EXERCISE BRIEF => What follows is a block of records; restate each one word for word.

DATA =>

Content starts

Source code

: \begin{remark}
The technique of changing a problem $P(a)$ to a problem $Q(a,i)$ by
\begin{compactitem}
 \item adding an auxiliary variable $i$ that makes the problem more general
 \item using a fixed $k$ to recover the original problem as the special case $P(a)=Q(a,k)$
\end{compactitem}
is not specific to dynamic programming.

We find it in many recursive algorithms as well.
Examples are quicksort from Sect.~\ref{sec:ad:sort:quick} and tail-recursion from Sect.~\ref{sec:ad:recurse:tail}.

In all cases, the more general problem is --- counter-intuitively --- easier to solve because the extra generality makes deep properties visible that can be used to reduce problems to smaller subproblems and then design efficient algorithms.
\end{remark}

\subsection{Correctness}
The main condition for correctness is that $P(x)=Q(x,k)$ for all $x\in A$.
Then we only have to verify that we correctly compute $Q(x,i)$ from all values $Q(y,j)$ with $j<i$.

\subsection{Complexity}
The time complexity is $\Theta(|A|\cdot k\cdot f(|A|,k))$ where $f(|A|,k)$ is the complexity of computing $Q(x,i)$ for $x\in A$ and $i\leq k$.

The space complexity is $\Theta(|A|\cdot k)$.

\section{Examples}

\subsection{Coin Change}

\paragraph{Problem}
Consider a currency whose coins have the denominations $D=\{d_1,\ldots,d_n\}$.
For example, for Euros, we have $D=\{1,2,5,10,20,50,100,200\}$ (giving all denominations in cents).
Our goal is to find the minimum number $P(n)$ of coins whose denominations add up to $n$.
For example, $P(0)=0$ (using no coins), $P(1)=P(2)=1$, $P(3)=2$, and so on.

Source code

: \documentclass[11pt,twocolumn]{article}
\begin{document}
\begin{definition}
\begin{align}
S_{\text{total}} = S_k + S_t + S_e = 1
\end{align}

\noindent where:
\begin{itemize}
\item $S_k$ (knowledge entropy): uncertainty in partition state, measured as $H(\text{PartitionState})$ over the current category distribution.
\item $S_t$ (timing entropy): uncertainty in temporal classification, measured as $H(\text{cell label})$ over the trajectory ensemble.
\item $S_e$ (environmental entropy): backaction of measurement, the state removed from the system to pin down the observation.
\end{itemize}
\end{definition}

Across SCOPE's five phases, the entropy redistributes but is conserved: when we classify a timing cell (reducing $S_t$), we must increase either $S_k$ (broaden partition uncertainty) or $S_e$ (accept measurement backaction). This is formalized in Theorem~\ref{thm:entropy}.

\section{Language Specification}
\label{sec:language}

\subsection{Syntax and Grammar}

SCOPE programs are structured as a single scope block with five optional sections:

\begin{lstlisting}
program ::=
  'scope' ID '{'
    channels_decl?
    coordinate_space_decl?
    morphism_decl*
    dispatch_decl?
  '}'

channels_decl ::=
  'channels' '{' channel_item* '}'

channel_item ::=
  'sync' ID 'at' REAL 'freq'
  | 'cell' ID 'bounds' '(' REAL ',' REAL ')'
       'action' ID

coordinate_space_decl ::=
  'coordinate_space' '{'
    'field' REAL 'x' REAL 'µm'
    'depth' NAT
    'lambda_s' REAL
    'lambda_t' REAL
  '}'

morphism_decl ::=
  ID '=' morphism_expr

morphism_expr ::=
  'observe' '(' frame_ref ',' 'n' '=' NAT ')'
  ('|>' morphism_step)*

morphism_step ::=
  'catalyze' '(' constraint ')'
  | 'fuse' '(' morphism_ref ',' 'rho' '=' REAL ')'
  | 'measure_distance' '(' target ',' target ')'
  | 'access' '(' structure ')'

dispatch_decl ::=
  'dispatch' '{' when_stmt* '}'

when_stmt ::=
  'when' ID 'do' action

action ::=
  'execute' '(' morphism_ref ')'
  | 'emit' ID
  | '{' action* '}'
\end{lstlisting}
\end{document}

Content ends

ANSWER TO THIS PROBLEM =>
Source code

: \begin{remark}
The technique of changing a problem $P(a)$ to a problem $Q(a,i)$ by
\begin{compactitem}
 \item adding an auxiliary variable $i$ that makes the problem more general
 \item using a fixed $k$ to recover the original problem as the special case $P(a)=Q(a,k)$
\end{compactitem}
is not specific to dynamic programming.

We find it in many recursive algorithms as well.
Examples are quicksort from Sect.~\ref{sec:ad:sort:quick} and tail-recursion from Sect.~\ref{sec:ad:recurse:tail}.

In all cases, the more general problem is --- counter-intuitively --- easier to solve because the extra generality makes deep properties visible that can be used to reduce problems to smaller subproblems and then design efficient algorithms.
\end{remark}

\subsection{Correctness}
The main condition for correctness is that $P(x)=Q(x,k)$ for all $x\in A$.
Then we only have to verify that we correctly compute $Q(x,i)$ from all values $Q(y,j)$ with $j<i$.

\subsection{Complexity}
The time complexity is $\Theta(|A|\cdot k\cdot f(|A|,k))$ where $f(|A|,k)$ is the complexity of computing $Q(x,i)$ for $x\in A$ and $i\leq k$.

The space complexity is $\Theta(|A|\cdot k)$.

\section{Examples}

\subsection{Coin Change}

\paragraph{Problem}
Consider a currency whose coins have the denominations $D=\{d_1,\ldots,d_n\}$.
For example, for Euros, we have $D=\{1,2,5,10,20,50,100,200\}$ (giving all denominations in cents).
Our goal is to find the minimum number $P(n)$ of coins whose denominations add up to $n$.
For example, $P(0)=0$ (using no coins), $P(1)=P(2)=1$, $P(3)=2$, and so on.

Source code

: \documentclass[11pt,twocolumn]{article}
\begin{document}
\begin{definition}
\begin{align}
S_{\text{total}} = S_k + S_t + S_e = 1
\end{align}

\noindent where:
\begin{itemize}
\item $S_k$ (knowledge entropy): uncertainty in partition state, measured as $H(\text{PartitionState})$ over the current category distribution.
\item $S_t$ (timing entropy): uncertainty in temporal classification, measured as $H(\text{cell label})$ over the trajectory ensemble.
\item $S_e$ (environmental entropy): backaction of measurement, the state removed from the system to pin down the observation.
\end{itemize}
\end{definition}

Across SCOPE's five phases, the entropy redistributes but is conserved: when we classify a timing cell (reducing $S_t$), we must increase either $S_k$ (broaden partition uncertainty) or $S_e$ (accept measurement backaction). This is formalized in Theorem~\ref{thm:entropy}.

\section{Language Specification}
\label{sec:language}

\subsection{Syntax and Grammar}

SCOPE programs are structured as a single scope block with five optional sections:

\begin{lstlisting}
program ::=
  'scope' ID '{'
    channels_decl?
    coordinate_space_decl?
    morphism_decl*
    dispatch_decl?
  '}'

channels_decl ::=
  'channels' '{' channel_item* '}'

channel_item ::=
  'sync' ID 'at' REAL 'freq'
  | 'cell' ID 'bounds' '(' REAL ',' REAL ')'
       'action' ID

coordinate_space_decl ::=
  'coordinate_space' '{'
    'field' REAL 'x' REAL 'µm'
    'depth' NAT
    'lambda_s' REAL
    'lambda_t' REAL
  '}'

morphism_decl ::=
  ID '=' morphism_expr

morphism_expr ::=
  'observe' '(' frame_ref ',' 'n' '=' NAT ')'
  ('|>' morphism_step)*

morphism_step ::=
  'catalyze' '(' constraint ')'
  | 'fuse' '(' morphism_ref ',' 'rho' '=' REAL ')'
  | 'measure_distance' '(' target ',' target ')'
  | 'access' '(' structure ')'

dispatch_decl ::=
  'dispatch' '{' when_stmt* '}'

when_stmt ::=
  'when' ID 'do' action

action ::=
  'execute' '(' morphism_ref ')'
  | 'emit' ID
  | '{' action* '}'
\end{lstlisting}
\end{document}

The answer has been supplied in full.